宋代中期,辽国、西夏屡屡入侵,内外矛盾加剧。以王安石为首的变法派主张变法改革,这就是历史上所谓的“新党”。“新党”在宋神宗的支持下,进行了一系列政治、经济改革,力图改变积贫积弱的社会局面。但王安石的变法遭到以司马光为代表的旧党的猛烈攻击,由此揭开了北宋新旧党争的序幕。

一、时势造英雄

与其说是王安石选择了变法图强,倒不如说是这个需要变革的时代选择了王安石。

王安石天资聪慧,博学多才,读书过目不忘。凭着真才实学和满腹经纶,王安石在22岁时即中了进士第四名,从此踏上仕途。与众不同的是,少年得志的王安石没有得意忘形,更没有上蹿下跳结交权贵,而是一直在关注和思考着国家的命运与前途。王安石给仁宗皇帝上了万言书,希望对朝政进行改革。

当时宋仁宗刚刚废除了范仲淹的新政,一听到要改革就头疼,根本没理王安石。王安石明白,时机还未来到。于是,王安石一次次谢绝了朝廷的任命,继续在地方官任上韬光养晦。一次,官府派人将委任状送上门去,王安石照例不肯接受,送信人跪下来求他,王安石便躲进了厕所,送信人没办法,将委任状放在桌上就走,却还是被王安石追上退还。在王安石看来,做不做官,做什么官,都不要紧,要紧的是能不能做事。如果在朝廷做大官而不能做事,那他宁肯在地方上做一个能做事的小官。

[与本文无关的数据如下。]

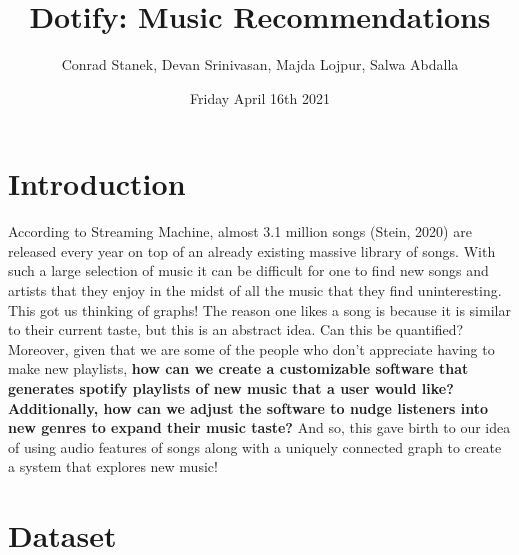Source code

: \documentclass[fontsize=11pt]{article}
\title{Dotify: Music Recommendations}
\author{Conrad Stanek, Devan Srinivasan, Majda Lojpur, Salwa Abdalla}
\date{Friday April 16th 2021}
\begin{document}
    

    \maketitle
    \section*{Introduction}
    According to Streaming Machine, almost 3.1 million songs (Stein, 2020) are released every year on top of an already existing massive library of songs. With such a large selection of music it can be difficult for one to find new songs and artists that they enjoy in the midst of all the music that they find uninteresting. This got us thinking of graphs! The reason one likes a song is because it is similar to their current taste, but this is an abstract idea. Can this be quantified? Moreover, given that we are some of the people who don't appreciate having to make new playlists, \textbf{how can we create a customizable software that generates spotify playlists of new music that a user would like? Additionally, how can we adjust the software to nudge listeners into new genres to expand their music taste?} And so, this gave birth to our idea of using audio features of songs along with a uniquely connected graph to create a system that explores new music!

    \section*{Dataset}

    \begin{comment}
        (if applicable) The name and description of all datasets you used for your project. If your program generates its own datasets, you should describe those as well. Include the format and source of each dataset.

        Also state which parts of each dataset (e.g., which columns in a csv file) are actually used by your program. (When using large datasets, it is common to use only a subset of the data found within them.)

        You do not need to submit sample dataset files to MarkUs.
    \end{comment}
\end{document}
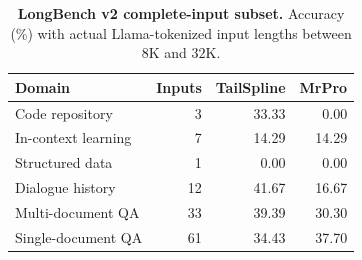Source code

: \begin{table}[ht]
\centering\small
\caption{\textbf{LongBench v2 complete-input subset.} Accuracy (\%) with actual Llama-tokenized input lengths between $8$K and $32$K.}
\label{tab:longbench-new}
\begin{tabular}{@{}lrrr@{}}
\toprule
Domain & Inputs & TailSpline & MrPro \\
\midrule
Code repository & 3 & 33.33 & 0.00 \\
In-context learning & 7 & 14.29 & 14.29 \\
Structured data & 1 & 0.00 & 0.00 \\
Dialogue history & 12 & 41.67 & 16.67 \\
Multi-document QA & 33 & 39.39 & 30.30 \\
Single-document QA & 61 & 34.43 & 37.70 \\
\bottomrule
\end{tabular}
\end{table}
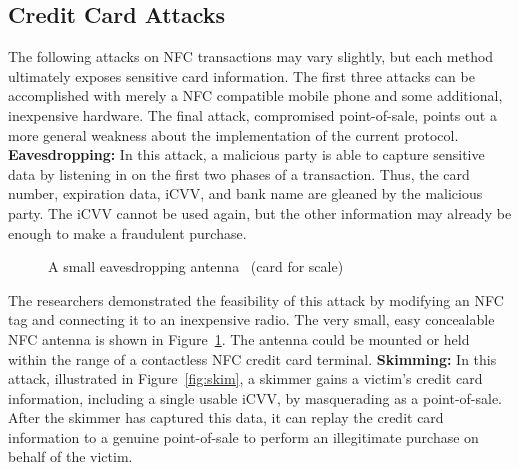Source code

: \documentclass{sig-alternate}
\begin{document}
\subsection{Credit Card Attacks}
\label{sec:attacks}
The following attacks on NFC transactions may vary slightly, but each method ultimately exposes sensitive card information. The first three attacks can be accomplished with merely a NFC compatible mobile phone and some additional, inexpensive hardware. The final attack, compromised point-of-sale, points out a more general weakness about the implementation of the current protocol.
\vspace{2mm}\newline
\noindent\textbf{Eavesdropping:}
In this attack, a malicious party is able to capture sensitive data by listening in on the first two phases of a transaction. Thus, the card number, expiration data, iCVV, and bank name are gleaned by the malicious party. The iCVV cannot be used again, but the other information may already be enough to make a fraudulent purchase.

\begin{figure}
\centering
{}
\caption{A small eavesdropping antenna~\cite{CC2016} (card for scale)}
\label{fig:antenna}
\end{figure}

The researchers demonstrated the feasibility of this attack by modifying an NFC tag and connecting it to an inexpensive radio. The very small, easy concealable NFC antenna is shown in Figure~\ref{fig:antenna}. The antenna could be mounted or held within the range of a contactless NFC credit card terminal.
\vspace{2mm}\newline
\noindent\textbf{Skimming:}
In this attack, illustrated in Figure~\ref{fig:skim}, a skimmer gains a victim's credit card information, including a single usable iCVV, by masquerading as a point-of-sale. After the skimmer has captured this data, it can replay the credit card information to a genuine point-of-sale to perform an illegitimate purchase on behalf of the victim.
\end{document}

宋神宗继位后,希望能够有所作为,这时王安石便提出了“天变不足畏,祖宗不足法,人言不足恤”的观点。守旧派的司马光为了攻击王安石,以此作了一道策问,来考翰林院中谋求官职的李清臣等人,把王安石的这三句话作为奇谈怪论向参试者质询,希望学士们加以驳辩。让司马光没想到的是,宋神宗是支持变法的,在审阅了司马光的策问后,认为不妥,让他另出题目,并就此事亲自询问了王安石,王安石趁机劝神宗要亲自处理政事,要不惧人言,不畏天变,不法祖宗。司马光本想借翰林院考试之机诋毁变法,结果反而给了王安石一次上谏的机会。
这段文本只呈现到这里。